EVOLUTIONARY PSYCHOLOGY 1.1.1:
People are curious about people. We have always been fascinated by what people do and why we do it. Most people are compulsive “people watchers”, beginning in very early infancy and lasting the rest of our lives. We are endlessly attracted to other people, constantly watching them and trying to figure them out. And not just other people: we carefully observe our own behavior, interpreting and anticipating our own actions as avidly as those of the people around us. This curiosity about each other and ourselves is a trait we share with other social animals, especially primates. As we will see, this exaggerated curiosity is not accidental, nor is it necessarily bad. On the contrary, it is one of the central reasons for our success, as individuals and as a species. Curiosity may have killed the cat, but it has more than once saved the lives of our evolutionary ancestors.
This series is about the reasons why we are so curious about each other, and what we have learned so far as the result of satisfying that curiosity. The subject of the science of evolutionary psychology is us, and its primary goal is to understand what we do and why we do it. Put in formal terms:is the scientific study of human behavior from an evolutionary perspective.
Evolutionary psychologists observe people very carefully, either directly or by analyzing indirect information such as demographic data. Our work sometimes takes us into the field, observing people in their “natural habitat, ” in much the same way that an ornithologist might observe the behavior of an exotic bird. Some evolutionary psychologists also conduct carefully controlled laboratory experiments, although the “laboratory” may be something as simple as a rickety bridge across a gorge on a college campus. In both cases, the intent is to observe people in the same way that animal behaviorists observe members of other species: without biases or preconceptions about what ought to be happening.
Evolutionary psychologists also ask people what they are doing and why they are doing it, although as we will see, such self-reporting is often unreliable. This isn’t necessarily bad; even such unreliability can tell us something interesting about human motivations and our capacity for self-deception.
Evolutionary psychology is a branch of psychology, one of the newest branches of one of the oldest of human disciplines. As the name implies, it has its roots in Charles Darwin’s theory of evolution by natural selection.
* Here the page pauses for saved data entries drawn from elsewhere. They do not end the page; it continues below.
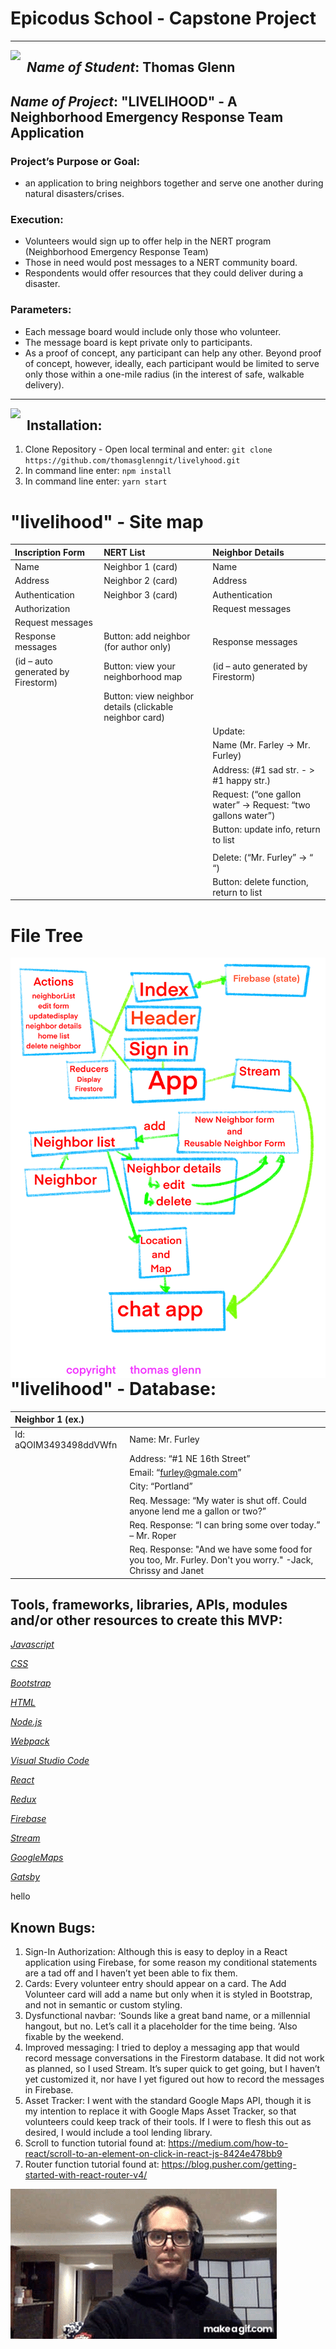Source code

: # **Epicodus** School - Capstone Project
<hr>

<img src="src/images/livelihood.png"   style="float: left; margin-right: 10px;" />  

## _Name of Student_: Thomas Glenn


## _Name of Project_: "LIVELIHOOD" - A Neighborhood Emergency Response Team Application

### Project’s Purpose or Goal: 
* an application to bring neighbors together and serve one another during natural disasters/crises. 

### Execution:
* Volunteers would sign up to offer help in the NERT program (Neighborhood Emergency Response Team) 
* Those in need would post messages to a NERT community board.
* Respondents would offer resources that they could deliver during a disaster. 

### Parameters:
* Each message board would include only those who volunteer.
* The message board is kept private only to participants.
* As a proof of concept, any participant can help any other. Beyond proof of concept, however, ideally, each participant would be limited to serve only those within a one-mile radius (in the interest of safe, walkable delivery).
<hr>

<img src="src/images/SaveMrFurley.gif"   style="float: left; margin-right: 10px;"/>  

## Installation:
1. Clone Repository - Open local terminal and enter: `git clone https://github.com/thomasglenngit/livelyhood.git`
2. In command line enter: `npm install`
3. In command line enter: `yarn start`

# "livelihood" - Site map

| Inscription Form |	NERT List	| Neighbor Details |
|:------ |:-------- |:----------- |
| Name	| Neighbor 1 (card)	| Name |
| Address	| Neighbor 2 (card)	| Address |
| Authentication	| Neighbor 3 (card)	| Authentication
| Authorization	| |	Request messages |
| Request messages		| |
| Response messages	| Button: add neighbor (for author only) |	Response messages |
| (id – auto generated by Firestorm) |	Button: view your neighborhood map	| (id – auto generated by Firestorm) |
| |	Button: view neighbor details (clickable neighbor card)	| |
|	| |	Update: |
|	| |		Name (Mr. Farley ->	Mr. Furley) |
|	| |		Address: (#1 sad str. - >	#1 happy str.) |
|	| |		Request: (“one gallon water” ->	Request: “two gallons water”) |
|	| |		Button: update info, return to list |
|	| | |
|	| |		Delete: (“Mr. Furley” -> “ “) |
|	| |		Button: delete function, return to list |
		
# File Tree

<img src="src/images/FileTree.png" style="float: left; margin-right: 10px;" />

# "livelihood" - Database:
| Neighbor 1 (ex.) | | 
|:------ |:-------- |
| Id: aQOIM3493498ddVWfn	| Name: 	Mr. Furley | 
| | 	Address:	“#1 NE 16th Street” |
| | 	Email:	“furley@gmale.com” |
| | 	City:	“Portland” |
| | Req. Message:	“My water is shut off. Could anyone lend me a gallon or two?” | 
| | Req. Response:	“I can bring some over today.” – Mr. Roper | 
| | Req. Response: "And we have some food for you too, Mr. Furley. Don't you worry." -Jack, Chrissy and Janet


## Tools, frameworks, libraries, APIs, modules and/or other resources to create this MVP:

_[Javascript](https://developer.mozilla.org/en-US/docs/Web/JavaScript)_

_[CSS](https://en.wikipedia.org/wiki/Cascading_Style_Sheets)_

_[Bootstrap](https://getbootstrap.com/)_

_[HTML](https://developer.mozilla.org/en-US/docs/Web/HTML)_

_[Node.js](https://nodejs.org/en/)_

_[Webpack](https://webpack.js.org/)_

_[Visual Studio Code](https://code.visualstudio.com/)_

_[React](https://reactjs.org/)_

_[Redux](https://redux.js.org/)_

_[Firebase](https://firebase.google.com/)_

_[Stream](https://getstream.io/chat/react-chat/tutorial/)_

_[GoogleMaps](https://cloud.google.com/maps-platform/asset-tracking)_

_[Gatsby](https://www.gatsbyjs.com/)_

hello


## Known Bugs:
1.	Sign-In Authorization: Although this is easy to deploy in a React application using Firebase, for some reason my conditional statements are a tad off and I haven’t yet been able to fix them. 
2.	Cards: Every volunteer entry should appear on a card. The Add Volunteer card will add a name but only when it is styled in Bootstrap, and not in semantic or custom styling. 
3.	Dysfunctional navbar: ‘Sounds like a great band name, or a millennial hangout, but no. Let’s call it a placeholder for the time being. ‘Also fixable by the weekend.
4.	Improved messaging: I tried to deploy a messaging app that would record message conversations in the Firestorm database. It did not work as planned, so I used Stream. It’s super quick to get going, but I haven’t yet customized it, nor have I yet figured out how to record the messages in Firebase.
5.	Asset Tracker: I went with the standard Google Maps API, though it is my intention to replace it with Google Maps Asset Tracker, so that volunteers could keep track of their tools. If I were to flesh this out as desired, I would include a tool lending library.
6. Scroll to function tutorial found at:
 https://medium.com/how-to-react/scroll-to-an-element-on-click-in-react-js-8424e478bb9
7. Router function tutorial found at: 
https://blog.pusher.com/getting-started-with-react-router-v4/



<img src="src/images/Good_Vibes.gif" style="float: left; margin-right: 10px;" />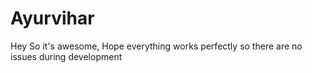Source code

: # Ayurvihar

Hey So it's awesome, Hope everything works perfectly so there are no issues during development
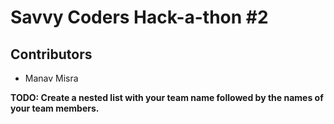 # Savvy Coders Hack-a-thon #2

## Contributors

+ Manav Misra

**TODO: Create a nested list with your team name followed by the names of your team members.**
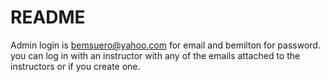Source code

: # README

Admin login is bemsuero@yahoo.com for email and bemilton for password. you can log in with an instructor with any of the emails attached to the instructors or if you create one.
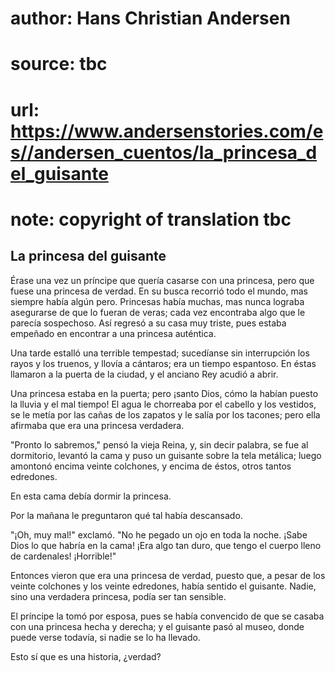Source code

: # author: Hans Christian Andersen
# source: tbc
# url: https://www.andersenstories.com/es//andersen_cuentos/la_princesa_del_guisante
# note: copyright of translation tbc

## La princesa del guisante 

Érase una vez un príncipe que quería casarse con una princesa, pero que
fuese una princesa de verdad. En su busca recorrió todo el mundo, mas
siempre había algún pero. Princesas había muchas, mas nunca lograba
asegurarse de que lo fueran de veras; cada vez encontraba algo que le
parecía sospechoso. Así regresó a su casa muy triste, pues estaba
empeñado en encontrar a una princesa auténtica.

Una tarde estalló una terrible tempestad; sucedíanse sin interrupción
los rayos y los truenos, y llovía a cántaros; era un tiempo espantoso.
En éstas llamaron a la puerta de la ciudad, y el anciano Rey acudió a
abrir.

Una princesa estaba en la puerta; pero ¡santo Dios, cómo la habían
puesto la lluvia y el mal tiempo! El agua le chorreaba por el cabello y
los vestidos, se le metía por las cañas de los zapatos y le salía por
los tacones; pero ella afirmaba que era una princesa verdadera.

"Pronto lo sabremos," pensó la vieja Reina, y, sin decir palabra, se
fue al dormitorio, levantó la cama y puso un guisante sobre la tela
metálica; luego amontonó encima veinte colchones, y encima de éstos,
otros tantos edredones.

En esta cama debía dormir la princesa.

Por la mañana le preguntaron qué tal había descansado.

"¡Oh, muy mal!" exclamó. "No he pegado un ojo en toda la noche. ¡Sabe
Dios lo que habría en la cama! ¡Era algo tan duro, que tengo el cuerpo
lleno de cardenales! ¡Horrible!"

Entonces vieron que era una princesa de verdad, puesto que, a pesar de
los veinte colchones y los veinte edredones, había sentido el guisante.
Nadie, sino una verdadera princesa, podía ser tan sensible.

El príncipe la tomó por esposa, pues se había convencido de que se
casaba con una princesa hecha y derecha; y el guisante pasó al museo,
donde puede verse todavía, si nadie se lo ha llevado.

Esto sí que es una historia, ¿verdad?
Darwin’s theory gives us a theoretical perspective that makes it possible to ask questions about human behavior that have not been asked in a systematic way before. It also provides a very practical set of experimental and observational techniques that allows us to make predictions about human behavior in specific contexts.
What evolutionary psychology does not do is recycle old ideas about human nature, except insofar as such ideas may coincidentally be based on the unbiased observation of human behavior. Evolutionary psychology is most emphatically not social Darwinism, neither in its origins nor in its conclusions. Indeed, I hope you will be surprised at some of the concepts that have come from the scientific study of human behavior from an evolutionary perspective.